Exercise prompt >>
Return every line of the listing that includes the string "used".
■ ■ ■ ■
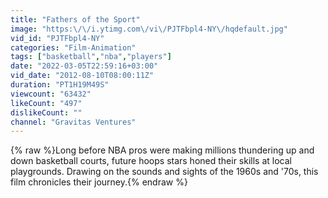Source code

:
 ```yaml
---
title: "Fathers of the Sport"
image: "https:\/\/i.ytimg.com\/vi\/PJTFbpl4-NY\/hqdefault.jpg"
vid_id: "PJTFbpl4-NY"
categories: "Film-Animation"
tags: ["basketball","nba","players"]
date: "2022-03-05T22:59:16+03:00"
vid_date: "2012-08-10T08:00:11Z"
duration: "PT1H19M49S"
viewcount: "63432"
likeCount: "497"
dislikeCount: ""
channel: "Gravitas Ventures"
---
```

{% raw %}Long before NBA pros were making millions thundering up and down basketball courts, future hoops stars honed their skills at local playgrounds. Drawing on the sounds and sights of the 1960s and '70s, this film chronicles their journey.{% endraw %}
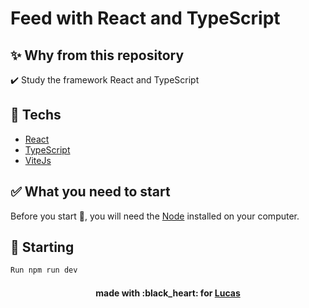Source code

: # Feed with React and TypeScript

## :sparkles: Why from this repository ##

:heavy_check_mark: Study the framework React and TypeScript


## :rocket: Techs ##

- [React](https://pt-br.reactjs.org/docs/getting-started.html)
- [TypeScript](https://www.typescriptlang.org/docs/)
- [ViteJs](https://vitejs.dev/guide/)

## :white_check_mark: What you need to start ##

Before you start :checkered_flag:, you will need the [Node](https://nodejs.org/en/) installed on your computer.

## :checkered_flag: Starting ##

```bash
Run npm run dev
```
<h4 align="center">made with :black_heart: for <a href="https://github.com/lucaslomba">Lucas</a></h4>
■ ■ ■ ■
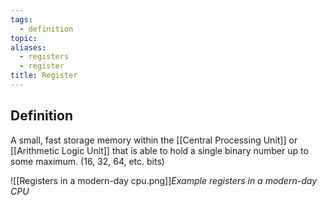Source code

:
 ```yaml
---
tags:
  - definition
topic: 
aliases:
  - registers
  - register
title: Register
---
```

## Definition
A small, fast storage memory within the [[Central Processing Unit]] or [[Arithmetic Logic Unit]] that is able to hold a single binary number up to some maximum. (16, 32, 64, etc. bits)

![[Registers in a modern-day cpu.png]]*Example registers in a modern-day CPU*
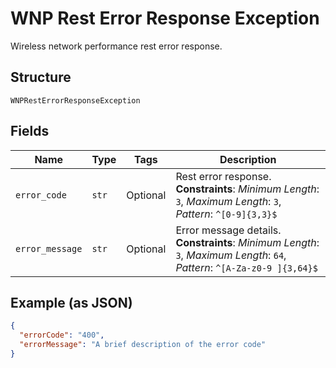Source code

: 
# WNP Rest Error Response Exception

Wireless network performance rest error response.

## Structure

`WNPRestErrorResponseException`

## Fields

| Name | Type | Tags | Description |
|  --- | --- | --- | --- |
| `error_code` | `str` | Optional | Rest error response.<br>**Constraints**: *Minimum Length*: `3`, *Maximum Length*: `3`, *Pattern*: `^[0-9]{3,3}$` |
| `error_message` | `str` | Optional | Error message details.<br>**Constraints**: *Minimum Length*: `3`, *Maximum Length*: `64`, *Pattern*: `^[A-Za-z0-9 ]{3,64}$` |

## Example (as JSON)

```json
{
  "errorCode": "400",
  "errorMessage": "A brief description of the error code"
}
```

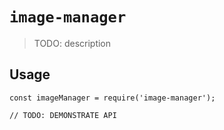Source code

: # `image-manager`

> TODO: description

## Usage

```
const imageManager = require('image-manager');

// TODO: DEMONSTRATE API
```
■ ■ ■ ■
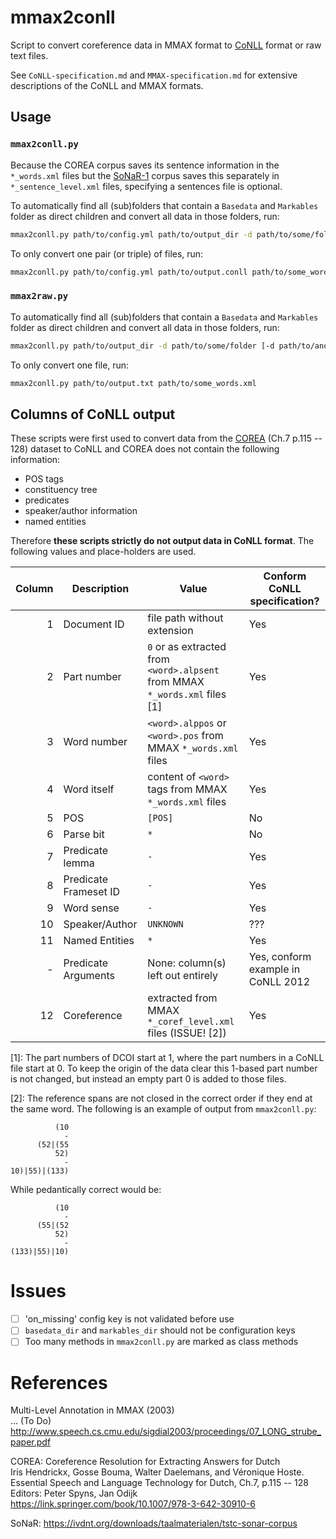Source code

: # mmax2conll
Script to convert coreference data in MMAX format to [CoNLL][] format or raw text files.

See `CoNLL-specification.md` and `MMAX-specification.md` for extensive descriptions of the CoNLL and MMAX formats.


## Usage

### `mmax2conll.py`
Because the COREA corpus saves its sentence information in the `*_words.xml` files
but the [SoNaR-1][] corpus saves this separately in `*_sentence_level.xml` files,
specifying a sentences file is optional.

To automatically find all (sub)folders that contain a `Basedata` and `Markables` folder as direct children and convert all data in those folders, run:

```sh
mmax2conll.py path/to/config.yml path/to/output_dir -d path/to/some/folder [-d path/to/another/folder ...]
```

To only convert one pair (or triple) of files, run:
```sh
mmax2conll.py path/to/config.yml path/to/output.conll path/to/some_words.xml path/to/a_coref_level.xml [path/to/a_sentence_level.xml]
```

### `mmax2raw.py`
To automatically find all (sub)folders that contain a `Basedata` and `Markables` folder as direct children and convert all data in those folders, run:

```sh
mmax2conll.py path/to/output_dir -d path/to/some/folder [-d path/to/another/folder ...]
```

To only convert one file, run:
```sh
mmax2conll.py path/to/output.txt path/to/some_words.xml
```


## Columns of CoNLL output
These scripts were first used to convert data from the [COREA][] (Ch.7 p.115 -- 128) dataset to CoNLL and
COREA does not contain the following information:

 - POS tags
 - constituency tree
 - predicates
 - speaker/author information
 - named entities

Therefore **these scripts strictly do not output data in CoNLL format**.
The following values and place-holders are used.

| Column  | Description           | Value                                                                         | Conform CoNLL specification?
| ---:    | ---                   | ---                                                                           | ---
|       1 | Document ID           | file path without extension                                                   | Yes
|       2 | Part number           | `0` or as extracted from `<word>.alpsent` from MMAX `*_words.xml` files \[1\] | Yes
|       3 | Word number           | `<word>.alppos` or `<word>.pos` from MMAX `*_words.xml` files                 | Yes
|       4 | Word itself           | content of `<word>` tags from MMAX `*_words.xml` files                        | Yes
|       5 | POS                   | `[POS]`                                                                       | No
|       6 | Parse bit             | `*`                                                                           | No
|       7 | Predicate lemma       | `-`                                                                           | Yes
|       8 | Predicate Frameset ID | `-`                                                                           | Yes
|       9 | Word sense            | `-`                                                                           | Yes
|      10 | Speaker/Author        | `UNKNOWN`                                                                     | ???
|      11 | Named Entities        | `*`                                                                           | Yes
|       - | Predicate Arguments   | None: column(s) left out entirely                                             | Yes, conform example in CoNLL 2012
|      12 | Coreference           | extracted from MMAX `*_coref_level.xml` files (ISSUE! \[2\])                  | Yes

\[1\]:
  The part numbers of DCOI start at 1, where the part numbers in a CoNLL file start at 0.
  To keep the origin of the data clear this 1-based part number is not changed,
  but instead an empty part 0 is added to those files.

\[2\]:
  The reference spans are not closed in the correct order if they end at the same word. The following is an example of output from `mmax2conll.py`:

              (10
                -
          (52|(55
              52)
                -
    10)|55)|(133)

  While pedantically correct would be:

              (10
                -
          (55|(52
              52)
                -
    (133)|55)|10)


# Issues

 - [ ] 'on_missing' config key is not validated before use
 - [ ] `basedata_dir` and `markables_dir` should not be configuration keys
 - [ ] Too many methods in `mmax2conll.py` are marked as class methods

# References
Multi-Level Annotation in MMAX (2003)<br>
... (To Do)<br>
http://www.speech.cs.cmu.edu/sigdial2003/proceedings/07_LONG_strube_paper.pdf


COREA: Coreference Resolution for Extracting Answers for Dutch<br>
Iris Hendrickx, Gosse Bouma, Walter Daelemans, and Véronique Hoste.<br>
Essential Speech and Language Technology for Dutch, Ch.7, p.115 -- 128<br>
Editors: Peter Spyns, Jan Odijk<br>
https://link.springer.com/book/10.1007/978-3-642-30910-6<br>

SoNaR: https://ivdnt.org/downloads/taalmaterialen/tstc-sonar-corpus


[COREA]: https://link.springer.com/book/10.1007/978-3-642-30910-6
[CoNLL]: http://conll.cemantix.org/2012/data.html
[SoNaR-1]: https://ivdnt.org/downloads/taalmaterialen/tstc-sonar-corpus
■ ■ ■ ■
Response to this task >>
These scripts were first used to convert data from the [COREA][] (Ch.7 p.115 -- 128) dataset to CoNLL and
The following values and place-holders are used.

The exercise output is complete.